Вернувшись к стационарному стулу, Игаль за неимением иного варианта поставил свой стаканчик на пол.
— Судя по автобиографии, он вам особенно дорог. Это действительно так или слегка преувеличено?
— Скорее приуменьшено, — улыбнулся доктор Островски. — Дед — самый важный человек в моей жизни. Он фактически заменил мне отца.
— Ваши родители развелись?
— Они никогда не женились. Мой биологический папаша бросил мать, едва узнав о ее беременности. Я его совсем не знал.
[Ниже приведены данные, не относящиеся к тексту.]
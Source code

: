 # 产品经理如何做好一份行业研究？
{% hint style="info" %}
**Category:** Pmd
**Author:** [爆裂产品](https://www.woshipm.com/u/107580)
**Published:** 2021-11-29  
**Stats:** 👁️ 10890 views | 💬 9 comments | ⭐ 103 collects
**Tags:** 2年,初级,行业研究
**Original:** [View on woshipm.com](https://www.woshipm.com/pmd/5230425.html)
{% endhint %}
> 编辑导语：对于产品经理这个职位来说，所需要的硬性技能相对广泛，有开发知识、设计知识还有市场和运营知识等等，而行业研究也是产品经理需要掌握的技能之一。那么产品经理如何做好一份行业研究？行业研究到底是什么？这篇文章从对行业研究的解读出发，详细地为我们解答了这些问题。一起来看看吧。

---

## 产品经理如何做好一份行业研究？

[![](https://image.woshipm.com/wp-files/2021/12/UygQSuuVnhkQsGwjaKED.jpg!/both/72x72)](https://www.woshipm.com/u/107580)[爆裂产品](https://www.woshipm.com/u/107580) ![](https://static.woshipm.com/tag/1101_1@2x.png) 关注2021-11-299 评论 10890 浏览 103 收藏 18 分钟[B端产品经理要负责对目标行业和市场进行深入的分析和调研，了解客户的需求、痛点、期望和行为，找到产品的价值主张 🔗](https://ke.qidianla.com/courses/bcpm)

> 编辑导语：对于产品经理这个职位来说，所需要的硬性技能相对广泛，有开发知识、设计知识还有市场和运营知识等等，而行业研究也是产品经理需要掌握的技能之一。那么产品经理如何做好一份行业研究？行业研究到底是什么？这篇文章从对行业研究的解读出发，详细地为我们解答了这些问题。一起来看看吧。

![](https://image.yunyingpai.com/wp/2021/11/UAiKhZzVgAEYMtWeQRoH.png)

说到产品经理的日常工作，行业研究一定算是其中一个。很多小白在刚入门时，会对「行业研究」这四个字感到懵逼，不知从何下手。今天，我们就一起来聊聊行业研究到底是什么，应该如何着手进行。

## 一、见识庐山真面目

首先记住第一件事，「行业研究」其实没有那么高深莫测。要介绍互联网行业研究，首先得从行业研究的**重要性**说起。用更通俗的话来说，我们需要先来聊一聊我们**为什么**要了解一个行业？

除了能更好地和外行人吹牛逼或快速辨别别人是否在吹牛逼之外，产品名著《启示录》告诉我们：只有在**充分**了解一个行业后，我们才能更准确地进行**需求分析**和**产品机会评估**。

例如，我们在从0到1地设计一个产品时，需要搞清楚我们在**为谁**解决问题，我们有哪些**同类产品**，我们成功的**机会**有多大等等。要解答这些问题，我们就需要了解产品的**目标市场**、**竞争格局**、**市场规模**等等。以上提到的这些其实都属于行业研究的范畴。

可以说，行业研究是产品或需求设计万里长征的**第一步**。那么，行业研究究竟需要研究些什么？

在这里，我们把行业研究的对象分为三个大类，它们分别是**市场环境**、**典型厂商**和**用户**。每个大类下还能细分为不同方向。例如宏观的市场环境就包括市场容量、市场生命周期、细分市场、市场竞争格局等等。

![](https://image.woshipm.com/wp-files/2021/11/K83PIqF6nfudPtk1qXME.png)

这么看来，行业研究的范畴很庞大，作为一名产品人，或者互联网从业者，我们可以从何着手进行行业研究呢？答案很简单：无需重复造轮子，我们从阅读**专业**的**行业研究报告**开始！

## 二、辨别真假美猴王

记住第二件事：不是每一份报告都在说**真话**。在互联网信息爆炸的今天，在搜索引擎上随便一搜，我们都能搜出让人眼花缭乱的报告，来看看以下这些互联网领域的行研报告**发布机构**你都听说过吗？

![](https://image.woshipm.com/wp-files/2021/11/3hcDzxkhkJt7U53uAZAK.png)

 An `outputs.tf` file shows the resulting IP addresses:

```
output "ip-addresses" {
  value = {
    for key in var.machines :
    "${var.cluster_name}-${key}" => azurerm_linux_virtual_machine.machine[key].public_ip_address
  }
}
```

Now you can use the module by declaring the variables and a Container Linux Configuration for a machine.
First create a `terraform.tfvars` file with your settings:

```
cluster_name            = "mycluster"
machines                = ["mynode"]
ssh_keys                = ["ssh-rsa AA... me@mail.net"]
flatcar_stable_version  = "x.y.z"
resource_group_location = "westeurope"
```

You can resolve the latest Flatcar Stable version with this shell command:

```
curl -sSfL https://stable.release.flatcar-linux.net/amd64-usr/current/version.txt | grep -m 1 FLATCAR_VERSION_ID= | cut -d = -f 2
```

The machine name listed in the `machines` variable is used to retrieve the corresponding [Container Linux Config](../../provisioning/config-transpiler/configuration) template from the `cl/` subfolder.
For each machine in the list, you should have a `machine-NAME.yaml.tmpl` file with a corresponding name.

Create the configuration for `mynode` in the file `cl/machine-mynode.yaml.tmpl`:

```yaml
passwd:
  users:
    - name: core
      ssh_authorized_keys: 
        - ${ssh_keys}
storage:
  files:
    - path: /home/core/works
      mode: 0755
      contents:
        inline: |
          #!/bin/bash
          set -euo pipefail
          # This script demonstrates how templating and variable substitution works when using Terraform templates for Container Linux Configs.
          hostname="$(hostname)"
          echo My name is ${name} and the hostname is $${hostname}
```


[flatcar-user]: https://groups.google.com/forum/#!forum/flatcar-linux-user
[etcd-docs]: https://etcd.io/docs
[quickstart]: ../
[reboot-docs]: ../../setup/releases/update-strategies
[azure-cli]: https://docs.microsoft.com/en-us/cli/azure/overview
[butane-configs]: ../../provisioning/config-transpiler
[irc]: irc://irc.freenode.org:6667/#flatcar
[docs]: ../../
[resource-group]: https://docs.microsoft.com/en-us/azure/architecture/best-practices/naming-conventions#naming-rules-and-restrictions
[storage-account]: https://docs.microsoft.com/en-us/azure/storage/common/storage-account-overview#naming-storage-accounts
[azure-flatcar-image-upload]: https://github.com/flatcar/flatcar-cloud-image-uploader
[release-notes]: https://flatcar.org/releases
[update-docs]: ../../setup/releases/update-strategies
— Не знали? — Шимон снова пошуршал страницами. — Почему вы говорите о своем отце…
— …биологическом отце, — поправил Игаль. — Я уже сказал, что считаю своим реальным отцом Наума Григорьевича Островского.
— Хорошо, принимается. Почему вы говорите об этом биологическом отце в прошедшем времени? Как следует из анкеты, Сергей Сергеевич Смирнов пока еще жив.
— Видимо, да, жив. В первый и последний раз я виделся с ним восемь лет назад перед отъездом в Израиль. Он подписывал документ об отсутствии претензий.
— Гм… — хмыкнул Шимон. — Восемь лет назад… Откуда тогда известно, что он еще жив? Сейчас ему должно быть… секундочку… 68 лет. Возраст смертный по российским понятиям.
Игаль кивнул.
— Вы правы. Но после нашего очного знакомства он повадился присылать мне поздравительные открытки на день рождения. Прислал и в этом году. Следовательно, господин Смирнов скорее жив, чем мертв.
— Ага… — Шимон многозначительно покачал головой. — То есть контакт сохраняется…
— Да нет же, — с досадой проговорил Игаль. — Повторяю, с моей стороны нет ни желания, ни контакта. Он присылает открытки, я их выбрасываю — вот и все. Это абсолютно чужой человек — как мне, так и маме, которая вообще слышать о нем не желает.
— А как они вообще познакомились — Смирнов и ваша мама Нина Наумовна? Она ведь преподавательница, так?
— Так. Мама преподавала философию в одном из московских технических вузов.
— Марксистско-ленинскую философию, — уточнил следователь. — Как это у вас называлось — истмат, диамат…
— Другой философии в СССР не было, — развел руками доктор Островски. — Бабушка работала в той же области. Семейная традиция.
— Хорошо. А Смирнов? Он тоже преподавал марксизм?
Игаль покачал головой.
— Не знаю. О биологическом отце со мной соглашалась говорить только бабушка, но она умерла в 64-м, когда мне едва исполнилось пять лет. Я остался с мамой и дедом, а для них Смирнов был запретной темой. Они вспоминали о нем крайне редко и лишь когда ссорились. Насколько я понял, в наш дом его привел именно дедушка. Дед тогда работал в Инязе, вел семинары по итальянскому. Думаю, Смирнов прилепился к нему там, в институте.
— Прилепился? Зачем?
— Послушайте, Шимон, откуда мне знать? Я тогда еще не родился. Предполагаю, что речь идет о весьма распространенной ситуации. Любимый преподаватель, способный студент или даже аспирант… Эти отношения нередко продолжаются и за стенами аудиторий — в домашних гостиных и кабинетах. Ну а в гостиной разливает чай двадцатилетняя профессорская дочь. Дальше понятно: мама увлеклась. Она ведь деда всегда боготворила, и наверняка переносила часть этого обожания на все, связанное с ним — в том числе и на его учеников. Вот вам и завязка романа. Повторяю — это только моя версия, хотя и довольно правдоподобная.